Work request> Word for word, restate the entries that follow.

Data extracted from a collection:
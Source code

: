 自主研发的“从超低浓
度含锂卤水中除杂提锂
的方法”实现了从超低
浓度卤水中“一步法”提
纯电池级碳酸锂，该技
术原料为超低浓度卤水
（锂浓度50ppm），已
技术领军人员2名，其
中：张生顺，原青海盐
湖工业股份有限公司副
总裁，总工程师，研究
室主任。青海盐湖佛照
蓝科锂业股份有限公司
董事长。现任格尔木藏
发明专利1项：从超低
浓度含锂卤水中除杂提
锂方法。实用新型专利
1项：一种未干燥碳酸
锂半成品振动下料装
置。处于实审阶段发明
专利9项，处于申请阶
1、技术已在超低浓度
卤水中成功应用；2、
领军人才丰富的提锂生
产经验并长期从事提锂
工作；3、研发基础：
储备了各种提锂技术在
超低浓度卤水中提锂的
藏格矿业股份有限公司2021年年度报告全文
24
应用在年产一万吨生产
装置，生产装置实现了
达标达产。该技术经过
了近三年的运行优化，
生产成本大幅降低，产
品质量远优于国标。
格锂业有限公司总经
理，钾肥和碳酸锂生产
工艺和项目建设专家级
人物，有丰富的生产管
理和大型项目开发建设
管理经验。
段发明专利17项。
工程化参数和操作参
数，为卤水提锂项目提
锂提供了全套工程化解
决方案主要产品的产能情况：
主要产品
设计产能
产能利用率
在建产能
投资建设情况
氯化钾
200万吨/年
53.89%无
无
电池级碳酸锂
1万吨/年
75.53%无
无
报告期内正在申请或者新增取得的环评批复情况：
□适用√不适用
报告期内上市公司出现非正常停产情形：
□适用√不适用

Solved exercise>
Source code

: 自主研发的“从超低浓
度含锂卤水中除杂提锂
的方法”实现了从超低
浓度卤水中“一步法”提
纯电池级碳酸锂，该技
术原料为超低浓度卤水
（锂浓度50ppm），已
技术领军人员2名，其
中：张生顺，原青海盐
湖工业股份有限公司副
总裁，总工程师，研究
室主任。青海盐湖佛照
蓝科锂业股份有限公司
董事长。现任格尔木藏
发明专利1项：从超低
浓度含锂卤水中除杂提
锂方法。实用新型专利
1项：一种未干燥碳酸
锂半成品振动下料装
置。处于实审阶段发明
专利9项，处于申请阶
1、技术已在超低浓度
卤水中成功应用；2、
领军人才丰富的提锂生
产经验并长期从事提锂
工作；3、研发基础：
储备了各种提锂技术在
超低浓度卤水中提锂的
藏格矿业股份有限公司2021年年度报告全文
24
应用在年产一万吨生产
装置，生产装置实现了
达标达产。该技术经过
了近三年的运行优化，
生产成本大幅降低，产
品质量远优于国标。
格锂业有限公司总经
理，钾肥和碳酸锂生产
工艺和项目建设专家级
人物，有丰富的生产管
理和大型项目开发建设
管理经验。
段发明专利17项。
工程化参数和操作参
数，为卤水提锂项目提
锂提供了全套工程化解
决方案主要产品的产能情况：
主要产品
设计产能
产能利用率
在建产能
投资建设情况
氯化钾
200万吨/年
53.89%无
无
电池级碳酸锂
1万吨/年
75.53%无
无
报告期内正在申请或者新增取得的环评批复情况：
□适用√不适用
报告期内上市公司出现非正常停产情形：
□适用√不适用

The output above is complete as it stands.